Blain wrote a regular column for The Saturday Paper about her experiences with brain cancer.

She completed a draft of a final work before her death, a memoir entitled The Museum of Words, published by Scribe in 2017.

==Bibliography==

===Novels===
- "Closed for winter" (1998)
- Candelo Penguin, 1999
- The Blind Eye Penguin 2001
- Names for Nothingness Picador, 2004
- Darkwater Random House, 2010
- Too Close to Home Random House, 2011
- Snake in the Grass Random House, 2012
- Special Random House, 2016
- Between a Wolf and a Dog Scribe, 2016

=== Short fiction ===
- Collections
- "The secret lives of men" (2013)
- "We all lived in Bondi then" (2024)
- "Far From Home" (2024)

===Selected non-fiction===
- "The Germaine tape" (2000)
- "Births Deaths Marriages: True Tales" (2008)

- "The Museum of Words: A Memoir of Language, Writing, and Mortality" (2017)

===Selected critical studies and reviews of Blain's work===
- The secret lives of men
- O'Dea, Denise (2013). "None of a type"

== Filmography ==
- Closed for Winter (2009) adapted by Georgia Blain and James Bogle

== Awards ==

=== Closed for Winter ===

1999 named as one of the Sydney Morning Heralds Best Young Novelists

=== Births Deaths Marriage ===

2009 Shortlisted for the Nita B. Kibble Literary Award

=== Darkwater ===
2012 Shortlisted Adelaide Festival Awards for Literature Young Adult

=== The Secret Lives of Men ===
2014 Shortlisted Christina Stead Prize for Fiction NSW Premier's Literary Awards

2014 Longlisted for the Nita B. Kibble Literary Award

=== Between a Wolf and a Dog ===
2016 Winner The University of Queensland Fiction Book Award (Queensland Literary Award)

2017 Winner Victorian Premier's Literary Awards.

2017 Shortlisted ALS Gold Medal.

2017 Longlisted Australian Book Industry Awards

==Personal life==
Born in Sydney in 1964 to journalist and broadcaster Anne Deveson and broadcaster Ellis Blain.

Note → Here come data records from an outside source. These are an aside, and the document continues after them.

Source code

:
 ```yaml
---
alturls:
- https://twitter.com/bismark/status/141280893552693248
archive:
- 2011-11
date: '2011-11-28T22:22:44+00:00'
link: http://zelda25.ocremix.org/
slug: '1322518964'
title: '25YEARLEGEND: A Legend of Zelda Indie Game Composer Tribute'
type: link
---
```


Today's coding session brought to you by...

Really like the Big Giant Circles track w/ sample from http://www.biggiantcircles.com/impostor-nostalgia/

She had two brothers, Jonathan (was diagnosed with schizophrenia and died by suicide) and Joshua. Her childhood was spent in various cities and the family moved to Sydney, Tuscany and Adelaide, where she completed a Bachelor of Arts at the University of Adelaide.

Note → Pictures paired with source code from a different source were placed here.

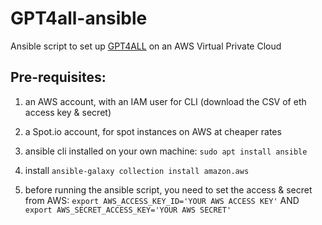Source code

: # GPT4all-ansible
Ansible script to set up [GPT4ALL](https://github.com/nomic-ai/gpt4all) on an AWS Virtual Private Cloud
## Pre-requisites:
1. an AWS account, with an IAM user for CLI (download the CSV of eth access key & secret)
2. a Spot.io account, for spot instances on AWS at cheaper rates
3. ansible cli installed on your own machine:
```sudo apt install ansible```
4. install
```ansible-galaxy collection install amazon.aws```

5. before running the ansible script, you need to set the access & secret from AWS:
```export AWS_ACCESS_KEY_ID='YOUR AWS ACCESS KEY'``` AND
```export AWS_SECRET_ACCESS_KEY='YOUR AWS SECRET'```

In 1998 she and her partner Andrew Taylor welcomed daughter Odessa.

Her writing was influenced by the difficult relationship of her mother and the children with father Ellis Blain. "His presence alone created tension; it was the threat of what he might do that kept us tiptoeing, scared, around him, ... Blain had long terrorised the home he shared with one of the country's best-known feminists with the threat and practice of physical violence ".

Georgia Blain died on 9 December 2016 from brain cancer which had been diagnosed in November 2015. Her mother, Anne Deveson, died three days later on 12 December.